TLDR: Insecure crypto isn't even safe if you can't see the encrypted value.

The other posts are pretty good about explaining a lot of reasons why you shouldn't write your own crypto, in an environment where the attacker can see the encrypted value, but they miss something really important: you also shouldn't write your own crypto when the attacker can't see the encrypted message.

There's this thing called a "side channel." Side channels are (usually1) unintended things that leak information about what your application is doing. For example, maybe it takes more CPU cycles - and therefore more time - to compare a password that is partially correct against the "encrypted"2 value. This would let an attacker accelerate a brute force attack to slowly learn the correct password.

Let's take a naive example. Let's pretend it takes 1 second to test a single character of the submitted password against the value stored in the database. Pretend the correct password is 8 characters long, and an invalid password is rejected at the first incorrect result. The algorithm might look something like:

boolean encrypt_password(string password) {
    if(not isascii(password) ) { return false; } // ERROR! 
    string result;
    foreach(char c : password) {
        result += daves_magic_that_takes_1s(c)
    }
    return true;
} 

boolean is_correct_password(input, pw_from_db) {
    if(input.length != pw_from_db.length) { return false }
    foreach(char c_in, c_db : input, password) {
         c_in = daves_magic_that_takes_1s(c_in)
        if(c_in != c_db){ return false}
    }
    return true; // valid password!
}

Now, let's imagine the valid password is "password" and the attacker tries the input "a". This fails, because the passwords are the wrong length. The attacker may randomly try various passwords. Every incorrect password longer or shorter than "password" takes less than a second to process. Let's say they soon try "12345678". "12345678" is the same length as "password" so it takes one second to process. The timing is different and the attacker notices. They try several more times to verify, and it's consistent.

The attacker now tries several 8 character passwords. They all take 1 second. The attacker has discovered a side channel that tells them that the valid password is probably 8 characters long. Now they need to determine which 8 character password is the right one.

The attacker starts randomly trying 8 character passwords. Eventually, they try "p2345678" and notice that this takes 2 seconds to complete. They test a bunch and discover that all attempts that start with "p" take 2 seconds to complete. The attacker guesses that the algorithm has a side channel that tells them how many characters they have correct.

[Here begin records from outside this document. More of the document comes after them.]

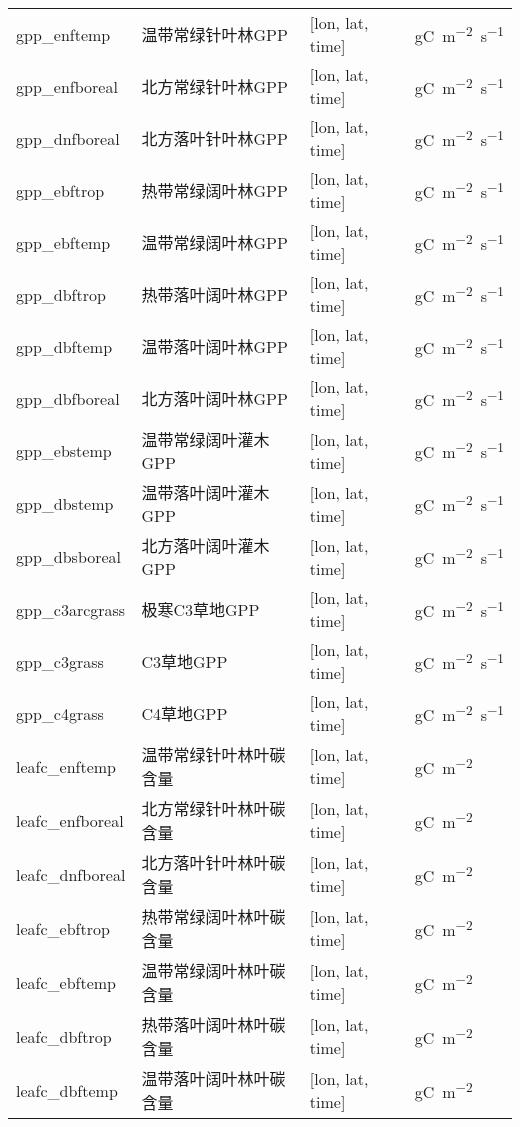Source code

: {\begin{longtable}[htbp]{lp{}ll}
gpp\_enftemp & 温带常绿针叶林GPP & {[}lon, lat, time{]} & \unit{gC.m^{-2}.s^{-1}} \\
gpp\_enfboreal & 北方常绿针叶林GPP & {[}lon, lat, time{]} & \unit{gC.m^{-2}.s^{-1}} \\
gpp\_dnfboreal & 北方落叶针叶林GPP & {[}lon, lat, time{]} & \unit{gC.m^{-2}.s^{-1}} \\
gpp\_ebftrop & 热带常绿阔叶林GPP & {[}lon, lat, time{]} & \unit{gC.m^{-2}.s^{-1}} \\
gpp\_ebftemp & 温带常绿阔叶林GPP & {[}lon, lat, time{]} & \unit{gC.m^{-2}.s^{-1}} \\
gpp\_dbftrop & 热带落叶阔叶林GPP & {[}lon, lat, time{]} & \unit{gC.m^{-2}.s^{-1}} \\
gpp\_dbftemp & 温带落叶阔叶林GPP & {[}lon, lat, time{]} & \unit{gC.m^{-2}.s^{-1}} \\
gpp\_dbfboreal & 北方落叶阔叶林GPP & {[}lon, lat, time{]} & \unit{gC.m^{-2}.s^{-1}} \\
gpp\_ebstemp & 温带常绿阔叶灌木GPP & {[}lon, lat, time{]} & \unit{gC.m^{-2}.s^{-1}} \\
gpp\_dbstemp & 温带落叶阔叶灌木GPP & {[}lon, lat, time{]} & \unit{gC.m^{-2}.s^{-1}} \\
gpp\_dbsboreal & 北方落叶阔叶灌木GPP & {[}lon, lat, time{]} & \unit{gC.m^{-2}.s^{-1}} \\
gpp\_c3arcgrass & 极寒C3草地GPP & {[}lon, lat, time{]} & \unit{gC.m^{-2}.s^{-1}} \\
gpp\_c3grass & C3草地GPP & {[}lon, lat, time{]} & \unit{gC.m^{-2}.s^{-1}} \\
gpp\_c4grass & C4草地GPP & {[}lon, lat, time{]} & \unit{gC.m^{-2}.s^{-1}} \\
leafc\_enftemp & 温带常绿针叶林叶碳含量 & {[}lon, lat, time{]} & \unit{gC.m^{-2}} \\
leafc\_enfboreal & 北方常绿针叶林叶碳含量 & {[}lon, lat, time{]} & \unit{gC.m^{-2}} \\
leafc\_dnfboreal & 北方落叶针叶林叶碳含量 & {[}lon, lat, time{]} & \unit{gC.m^{-2}} \\
leafc\_ebftrop & 热带常绿阔叶林叶碳含量 & {[}lon, lat, time{]} & \unit{gC.m^{-2}} \\
leafc\_ebftemp & 温带常绿阔叶林叶碳含量 & {[}lon, lat, time{]} & \unit{gC.m^{-2}} \\
leafc\_dbftrop & 热带落叶阔叶林叶碳含量 & {[}lon, lat, time{]} & \unit{gC.m^{-2}} \\
leafc\_dbftemp & 温带落叶阔叶林叶碳含量 & {[}lon, lat, time{]} & \unit{gC.m^{-2}} \\

\end{longtable}}
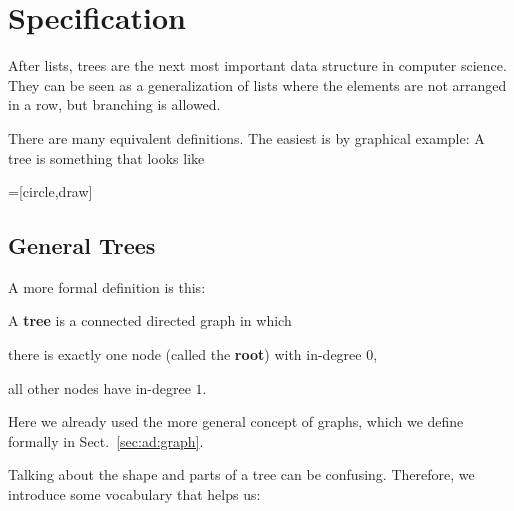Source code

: \section{Specification}

After lists, trees are the next most important data structure in computer science.
They can be seen as a generalization of lists where the elements are not arranged in a row, but branching is allowed.

There are many equivalent definitions.
The easiest is by graphical example: A tree is something that looks like

=[circle,draw]
\begin{center}
\end{center}

\subsection{General Trees}

A more formal definition is this:

\begin{definition}[Tree]\label{def:ad:tree}
A \textbf{tree} is a connected directed graph in which
\begin{compactitem}
 \item there is exactly one node (called the \textbf{root}) with in-degree $0$,
 \item all other nodes have in-degree $1$.
\end{compactitem}
\end{definition}
Here we already used the more general concept of graphs, which we define formally in Sect.~\ref{sec:ad:graph}.

Talking about the shape and parts of a tree can be confusing.
Therefore, we introduce some vocabulary that helps us:

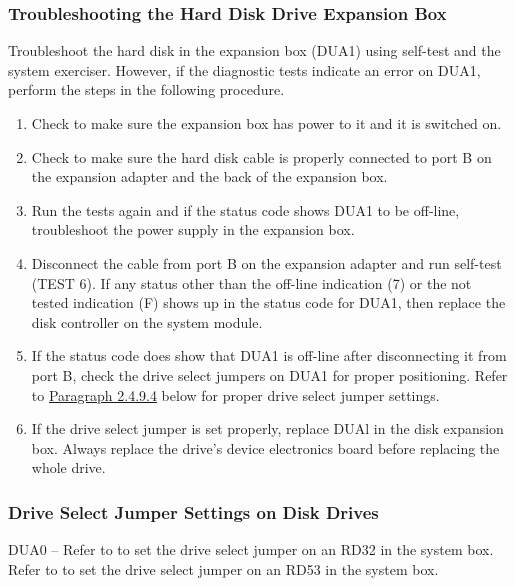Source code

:\subsubsection{Troubleshooting the Hard Disk Drive Expansion Box}

Troubleshoot the hard disk in the expansion box (DUA1) using self-test and
the system exerciser. However, if the diagnostic tests indicate an error on
DUA1, perform the steps in the following procedure.

\begin{enumerate}
\item	Check to make sure the expansion box has power to it and it is switched on.

\item	Check to make sure the hard disk cable is properly connected to port
		B on the expansion adapter and the back of the expansion box.

\item	Run the tests again and if the status code shows DUA1 to be off-line,
		troubleshoot the power supply in the expansion box.

\item	Disconnect the cable from port B on the expansion adapter and run
		self-test (TEST 6). If any status other than the off-line indication (7) or
		the not tested indication (F) shows up in the status code for DUA1, then
		replace the disk controller on the system module.

\item	If the status code does show that DUA1 is off-line after disconnecting
		it from port B, check the drive select jumpers on DUA1 for proper
		positioning. Refer to \hyperlink{subsubsection.2.4.9.4}{Paragraph 2.4.9.4} 
		below for proper drive select jumper settings.

\item	If the drive select jumper is set properly, replace DUAl in the disk
		expansion box. Always replace the drive's device electronics board
		before replacing the whole drive.
\end{enumerate}

\subsubsection{Drive Select Jumper Settings on Disk Drives}

DUA0 -- Refer to  to set the drive select jumper on an RD32 in
the system box. Refer to  to set the drive select jumper on an
RD53 in the system box.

Now, instead of having to attempt all 96^8 passwords to brute force the valid one, the attacker only has to try 96*8 passwords3. Depending upon how many passwords can be tested in parallel, they probably can successfully brute force the password in very reasonable time. This is great for the attacker! And it's terrible for the security of your system.4

How do we protect against timing side channels? We guarantee that all operations where timing would leak sensitive information MUST always take the same amount of time to execute.

This may look like a very simple example. It has happened in the wild. Searching NVD for "timing side channel" will get you lots of real world vulnerabilities that all produce the same kind of results, allowing an attacker to learn secret information to which they are not authorized. By definition, if all operations take the same amount of time regardless of the input, then the amount of time something takes doesn't tell you anything about the input.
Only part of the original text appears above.